US Fashion Brands Diversify Sourcing Amidst Challenges In Bangladesh

A recent study reveals that American fashion companies are increasingly diversifying their apparel-sourcing base, with a significant shift towards India as uncertainties and risks in Bangladesh impact sourcing strategies. According to the latest US study, the evolving geopolitical landscape and supply chain disruptions have made India an attractive alternative for US brands and retailers.

The study highlights that shipping delays, supply chain issues, and political instability are emerging as major concerns for US fashion brands in 2024. India is being recognized for its competitive vertical integration, manufacturing flexibility, and agility, positioning itself favorably compared to other Asian suppliers.

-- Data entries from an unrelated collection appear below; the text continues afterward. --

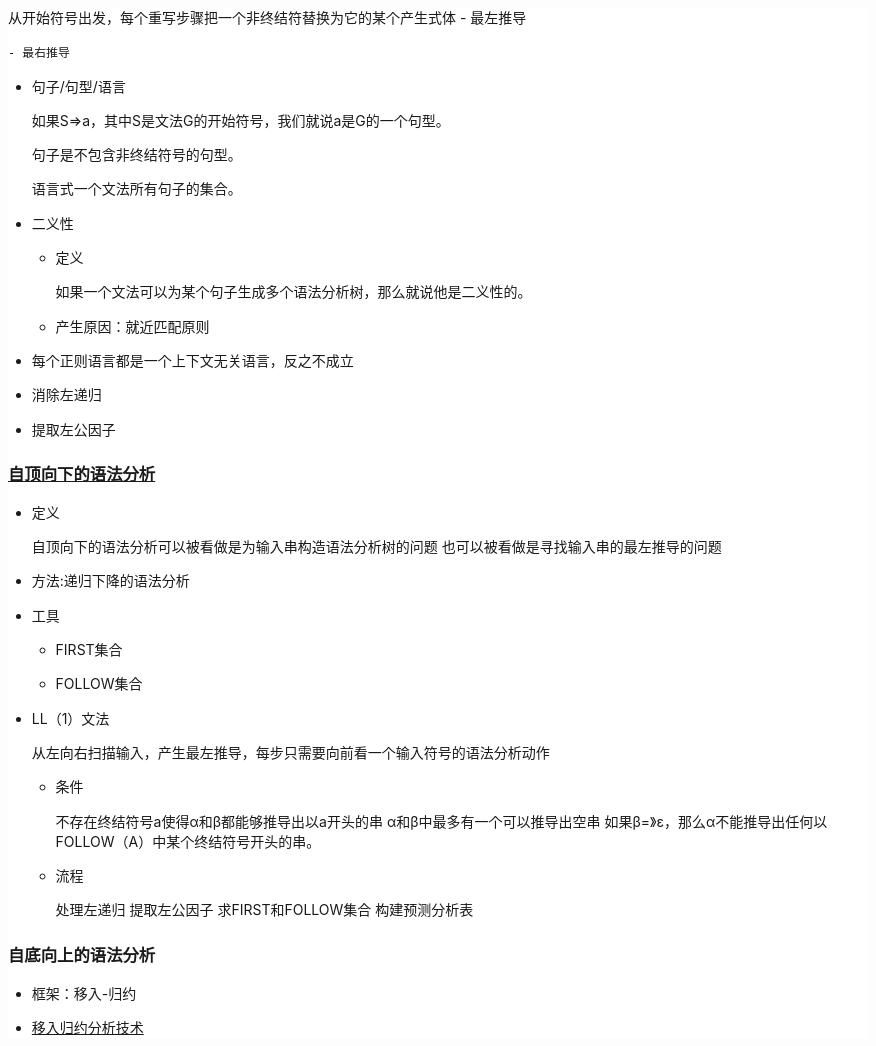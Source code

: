   从开始符号出发，每个重写步骤把一个非终结符替换为它的某个产生式体
	- 最左推导

	- 最右推导

- 句子/句型/语言

  如果S=>a，其中S是文法G的开始符号，我们就说a是G的一个句型。
  
  句子是不包含非终结符号的句型。
  
  语言式一个文法所有句子的集合。
- 二义性

	- 定义

	  如果一个文法可以为某个句子生成多个语法分析树，那么就说他是二义性的。
	- 产生原因：就近匹配原则

- 每个正则语言都是一个上下文无关语言，反之不成立

- 消除左递归

- 提取左公因子

### [自顶向下的语法分析](https://blog.csdn.net/qq_40294512/article/details/89397905)

- 定义

  自顶向下的语法分析可以被看做是为输入串构造语法分析树的问题
  也可以被看做是寻找输入串的最左推导的问题
- 方法:递归下降的语法分析

- 工具

	- FIRST集合

	- FOLLOW集合

- LL（1）文法

  从左向右扫描输入，产生最左推导，每步只需要向前看一个输入符号的语法分析动作
	- 条件

	  不存在终结符号a使得α和β都能够推导出以a开头的串
	  α和β中最多有一个可以推导出空串
	  如果β=》ε，那么α不能推导出任何以FOLLOW（A）中某个终结符号开头的串。
	- 流程

	  处理左递归
	  提取左公因子
	  求FIRST和FOLLOW集合
	  构建预测分析表
### 自底向上的语法分析

- 框架：移入-归约

- [移入归约分析技术](https://blog.csdn.net/qq_40294512/article/details/92621101)
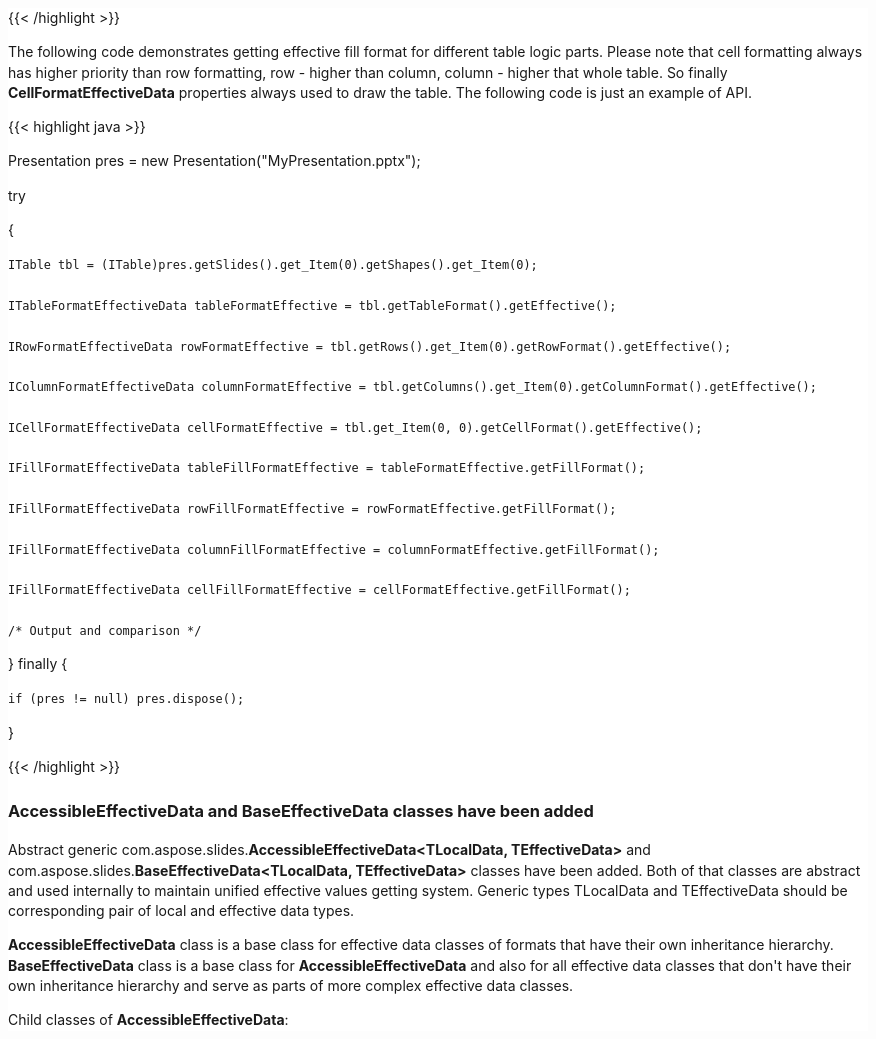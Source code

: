 
{{< /highlight >}}

The following code demonstrates getting effective fill format for different table logic parts. Please note that cell formatting always has higher priority than row formatting, row - higher than column, column - higher that whole table. So finally **CellFormatEffectiveData** properties always used to draw the table. The following code is just an example of API.

{{< highlight java >}}

 Presentation pres = new Presentation("MyPresentation.pptx");

try

{

    ITable tbl = (ITable)pres.getSlides().get_Item(0).getShapes().get_Item(0);

    ITableFormatEffectiveData tableFormatEffective = tbl.getTableFormat().getEffective();

    IRowFormatEffectiveData rowFormatEffective = tbl.getRows().get_Item(0).getRowFormat().getEffective();

    IColumnFormatEffectiveData columnFormatEffective = tbl.getColumns().get_Item(0).getColumnFormat().getEffective();

    ICellFormatEffectiveData cellFormatEffective = tbl.get_Item(0, 0).getCellFormat().getEffective();

    IFillFormatEffectiveData tableFillFormatEffective = tableFormatEffective.getFillFormat();

    IFillFormatEffectiveData rowFillFormatEffective = rowFormatEffective.getFillFormat();

    IFillFormatEffectiveData columnFillFormatEffective = columnFormatEffective.getFillFormat();

    IFillFormatEffectiveData cellFillFormatEffective = cellFormatEffective.getFillFormat();

    /* Output and comparison */

} finally {

    if (pres != null) pres.dispose();

}

{{< /highlight >}}
### **AccessibleEffectiveData and BaseEffectiveData classes have been added**
Abstract generic com.aspose.slides.**AccessibleEffectiveData<TLocalData, TEffectiveData>** and com.aspose.slides.**BaseEffectiveData<TLocalData, TEffectiveData>** classes have been added. Both of that classes are abstract and used internally to maintain unified effective values getting system. Generic types TLocalData and TEffectiveData should be corresponding pair of local and effective data types.

**AccessibleEffectiveData** class is a base class for effective data classes of formats that have their own inheritance hierarchy.
**BaseEffectiveData** class is a base class for **AccessibleEffectiveData** and also for all effective data classes that don't have their own inheritance hierarchy and serve as parts of more complex effective data classes.

Child classes of **AccessibleEffectiveData**:
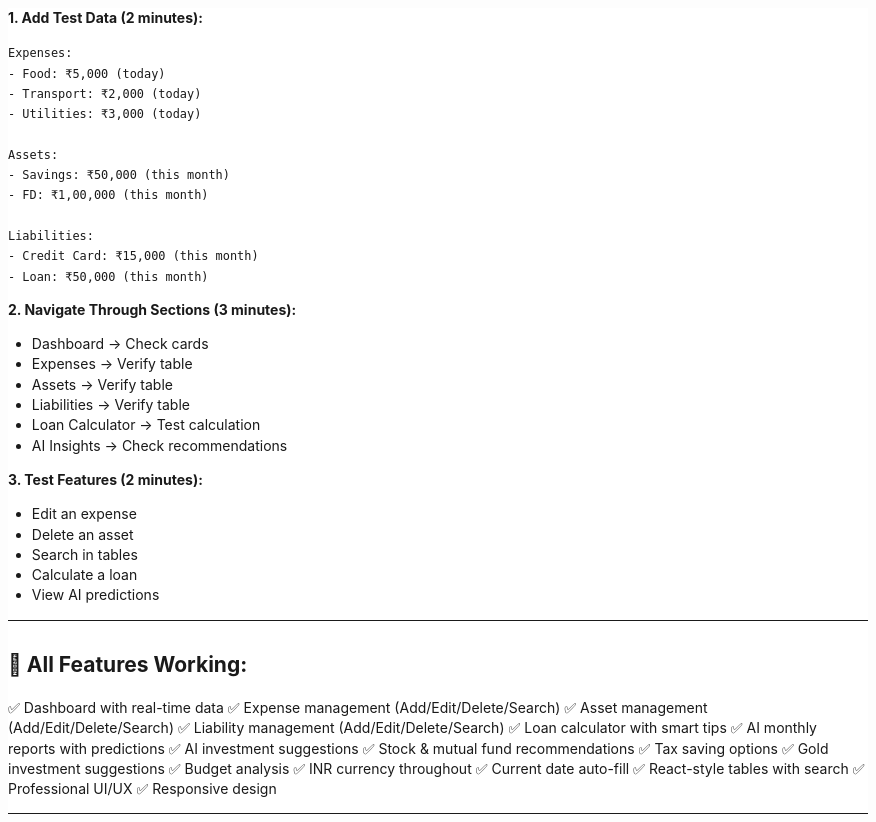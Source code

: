 **1. Add Test Data (2 minutes):**
```
Expenses:
- Food: ₹5,000 (today)
- Transport: ₹2,000 (today)
- Utilities: ₹3,000 (today)

Assets:
- Savings: ₹50,000 (this month)
- FD: ₹1,00,000 (this month)

Liabilities:
- Credit Card: ₹15,000 (this month)
- Loan: ₹50,000 (this month)
```

**2. Navigate Through Sections (3 minutes):**
- Dashboard → Check cards
- Expenses → Verify table
- Assets → Verify table
- Liabilities → Verify table
- Loan Calculator → Test calculation
- AI Insights → Check recommendations

**3. Test Features (2 minutes):**
- Edit an expense
- Delete an asset
- Search in tables
- Calculate a loan
- View AI predictions

---

## 🎊 **All Features Working:**

✅ Dashboard with real-time data
✅ Expense management (Add/Edit/Delete/Search)
✅ Asset management (Add/Edit/Delete/Search)
✅ Liability management (Add/Edit/Delete/Search)
✅ Loan calculator with smart tips
✅ AI monthly reports with predictions
✅ AI investment suggestions
✅ Stock & mutual fund recommendations
✅ Tax saving options
✅ Gold investment suggestions
✅ Budget analysis
✅ INR currency throughout
✅ Current date auto-fill
✅ React-style tables with search
✅ Professional UI/UX
✅ Responsive design

---
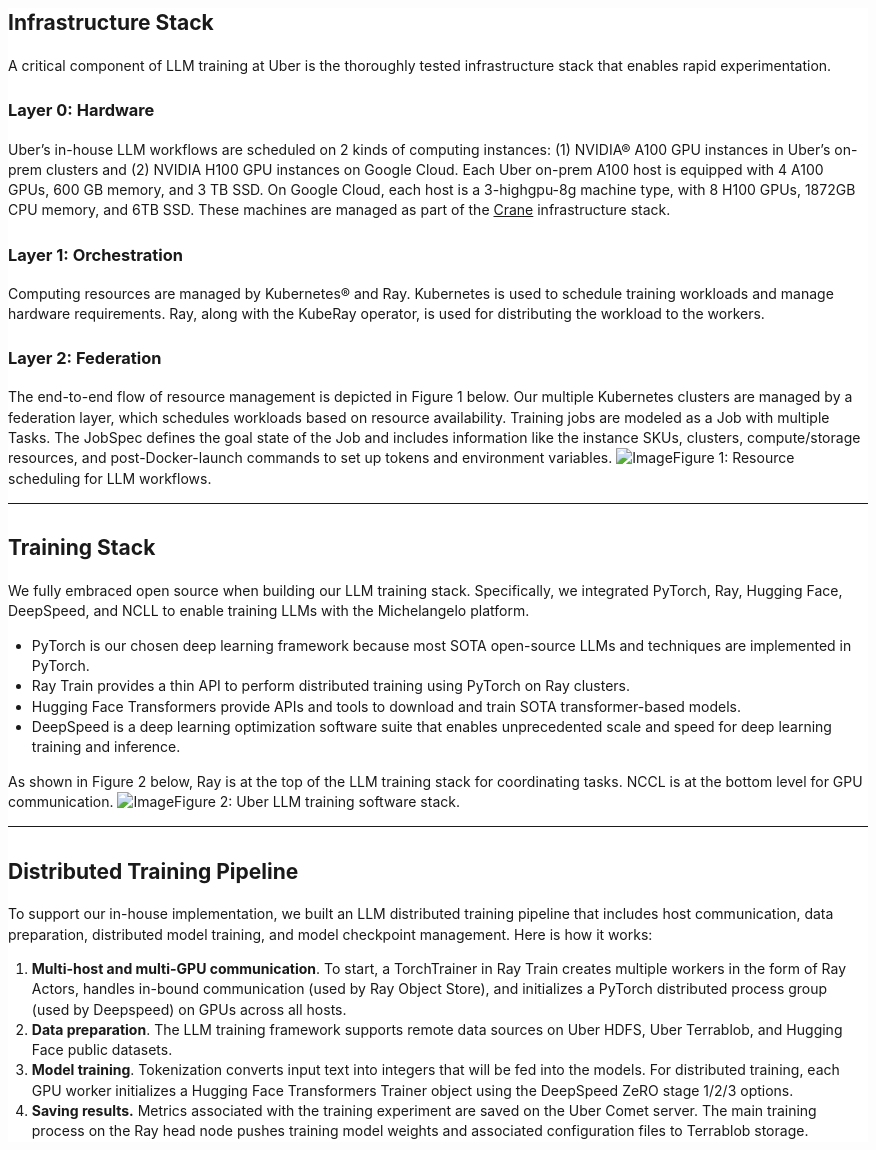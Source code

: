 ## Infrastructure Stack
A critical component of LLM training at Uber is the thoroughly tested infrastructure stack that enables rapid experimentation. 
### Layer 0: Hardware
Uber’s in-house LLM workflows are scheduled on 2 kinds of computing instances: (1) NVIDIA® A100 GPU instances in Uber’s on-prem clusters and (2) NVIDIA H100 GPU instances on Google Cloud. Each Uber on-prem A100 host is equipped with 4 A100 GPUs, 600 GB memory, and 3 TB SSD. On Google Cloud, each host is a 3-highgpu-8g machine type, with 8 H100 GPUs, 1872GB CPU memory, and 6TB SSD. These machines are managed as part of the [Crane](https://www.uber.com/en-MX/blog/crane-ubers-next-gen-infrastructure-stack/) infrastructure stack.
### Layer 1: Orchestration
Computing resources are managed by Kubernetes® and Ray. Kubernetes is used to schedule training workloads and manage hardware requirements. Ray, along with the KubeRay operator, is used for distributing the workload to the workers. 
### Layer 2: Federation
The end-to-end flow of resource management is depicted in Figure 1 below. Our multiple Kubernetes clusters are managed by a federation layer, which schedules workloads based on resource availability. Training jobs are modeled as a Job with multiple Tasks. The JobSpec defines the goal state of the Job and includes information like the instance SKUs, clusters, compute/storage resources, and post-Docker-launch commands to set up tokens and environment variables. 
![Image](https://blog.uber-cdn.com/cdn-cgi/image/width=2160,quality=80,onerror=redirect,format=auto/wp-content/uploads/2024/10/fig1k8s-17291800154604-1024x799.png)Figure 1: Resource scheduling for LLM workflows.
* * *
## Training Stack
We fully embraced open source when building our LLM training stack. Specifically, we integrated PyTorch, Ray, Hugging Face, DeepSpeed, and NCLL to enable training LLMs with the Michelangelo platform. 
  * PyTorch is our chosen deep learning framework because most SOTA open-source LLMs and techniques are implemented in PyTorch. 
  * Ray Train provides a thin API to perform distributed training using PyTorch on Ray clusters. 
  * Hugging Face Transformers provide APIs and tools to download and train SOTA transformer-based models. 
  * DeepSpeed is a deep learning optimization software suite that enables unprecedented scale and speed for deep learning training and inference.

As shown in Figure 2 below, Ray is at the top of the LLM training stack for coordinating tasks. NCCL is at the bottom level for GPU communication.
![Image](https://blog.uber-cdn.com/cdn-cgi/image/width=2160,quality=80,onerror=redirect,format=auto/wp-content/uploads/2024/10/fig2-17291323864935-1024x535.png)Figure 2: Uber LLM training software stack.
* * *
## Distributed Training Pipeline
To support our in-house implementation, we built an LLM distributed training pipeline that includes host communication, data preparation, distributed model training, and model checkpoint management. Here is how it works:  

  1. **Multi-host and multi-GPU communication**. To start, a TorchTrainer in Ray Train creates multiple workers in the form of Ray Actors, handles in-bound communication (used by Ray Object Store), and initializes a PyTorch distributed process group (used by Deepspeed) on GPUs across all hosts.
  2. **Data preparation**. The LLM training framework supports remote data sources on Uber HDFS, Uber Terrablob, and Hugging Face public datasets.
  3. **Model training**. Tokenization converts input text into integers that will be fed into the models. For distributed training, each GPU worker initializes a Hugging Face Transformers Trainer object using the DeepSpeed ZeRO stage 1/2/3 options. 
  4. **Saving results.** Metrics associated with the training experiment are saved on the Uber Comet server. The main training process on the Ray head node pushes training model weights and associated configuration files to Terrablob storage. 

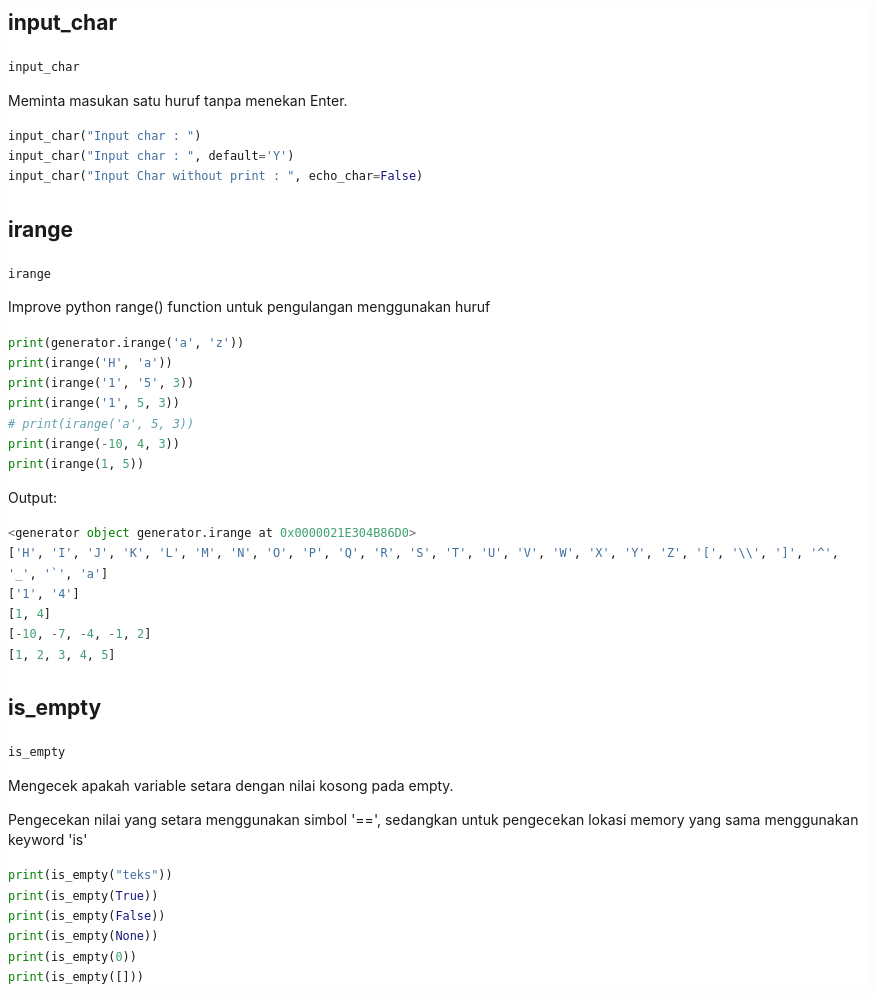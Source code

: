 ## input_char

`input_char`

Meminta masukan satu huruf tanpa menekan Enter.

```py
input_char("Input char : ")
input_char("Input char : ", default='Y')
input_char("Input Char without print : ", echo_char=False)
```

## irange

`irange`

Improve python range() function untuk pengulangan menggunakan huruf

```python
print(generator.irange('a', 'z'))
print(irange('H', 'a'))
print(irange('1', '5', 3))
print(irange('1', 5, 3))
# print(irange('a', 5, 3))
print(irange(-10, 4, 3))
print(irange(1, 5))
```

Output:
```py
<generator object generator.irange at 0x0000021E304B86D0>
['H', 'I', 'J', 'K', 'L', 'M', 'N', 'O', 'P', 'Q', 'R', 'S', 'T', 'U', 'V', 'W', 'X', 'Y', 'Z', '[', '\\', ']', '^', '_', '`', 'a']
['1', '4']
[1, 4]
[-10, -7, -4, -1, 2]
[1, 2, 3, 4, 5]
```

## is_empty

`is_empty`

Mengecek apakah variable setara dengan nilai kosong pada empty.

Pengecekan nilai yang setara menggunakan simbol '==', sedangkan untuk
pengecekan lokasi memory yang sama menggunakan keyword 'is'

```python
print(is_empty("teks"))
print(is_empty(True))
print(is_empty(False))
print(is_empty(None))
print(is_empty(0))
print(is_empty([]))
```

For the first time since 2014, more respondents in the survey reported sourcing from India (89 percent utilization rate) than from Bangladesh (86 percent utilization rate), with India moving up to the second spot from fourth in 2023, while Bangladesh fell to fourth from third. China (100 percent utilization rate) and Vietnam (89 percent utilization rate) continue to lead the list of sourcing countries.

The ‘2024 Fashion Industry Benchmarking Study,’ conducted by the United States Fashion Industry Association (USFIA) and the University of Delaware, also reveals that nearly 60 percent of surveyed executives plan to expand their apparel sourcing from India over the next two years—more than any other Asian country. The report underscores India’s advanced local textile manufacturing capabilities, which contribute to its relatively lower dependence on imported components compared to Bangladesh, Cambodia, and Vietnam.

In contrast, around 48 percent of respondents indicated interest in increasing sourcing from Bangladesh over the next two years, a decrease from 52 percent in 2023 and 58 percent in 2022. The study points to high social-compliance risks, including labor protests and a poor social responsibility record, as key factors affecting Bangladesh’s sourcing appeal.

Fazlul Hoque, former president of the Bangladesh Knitwear Manufacturers and Exporters Association (BKMEA), expressed concerns about Bangladesh’s competitiveness. High production costs, energy shortages, and rising utility charges have eroded its edge. The lack of duty benefits from the US further complicates the situation, especially as buyers become more attuned to geopolitical and social stability in their sourcing decisions.

Bangladesh’s apparel exports to the US fell sharply by 25.07 percent in 2023, totaling US$ 7.28 billion, down from US$ 9.72 billion in 2022. The decline continued into 2024, with a 12.31 percent drop in the first five months, amounting to US$ 2.90 billion. Conversely, India’s apparel exports to the US experienced a smaller decline of 2.06 percent to US$ 2.08 billion during the same period. Despite this, US imports from India also faced a 21.42 percent decline in 2023, totaling US$ 4.46 billion, down from US$ 5.69 billion in 2022.

The survey, which included responses from 30 leading fashion brands, retailers, importers, and wholesalers, illustrates a broader trend of US companies diversifying their sourcing strategies beyond traditional hubs like China, Vietnam, and Bangladesh. The findings highlight the increasing importance of geopolitical stability and supply chain resilience in shaping global apparel sourcing decisions.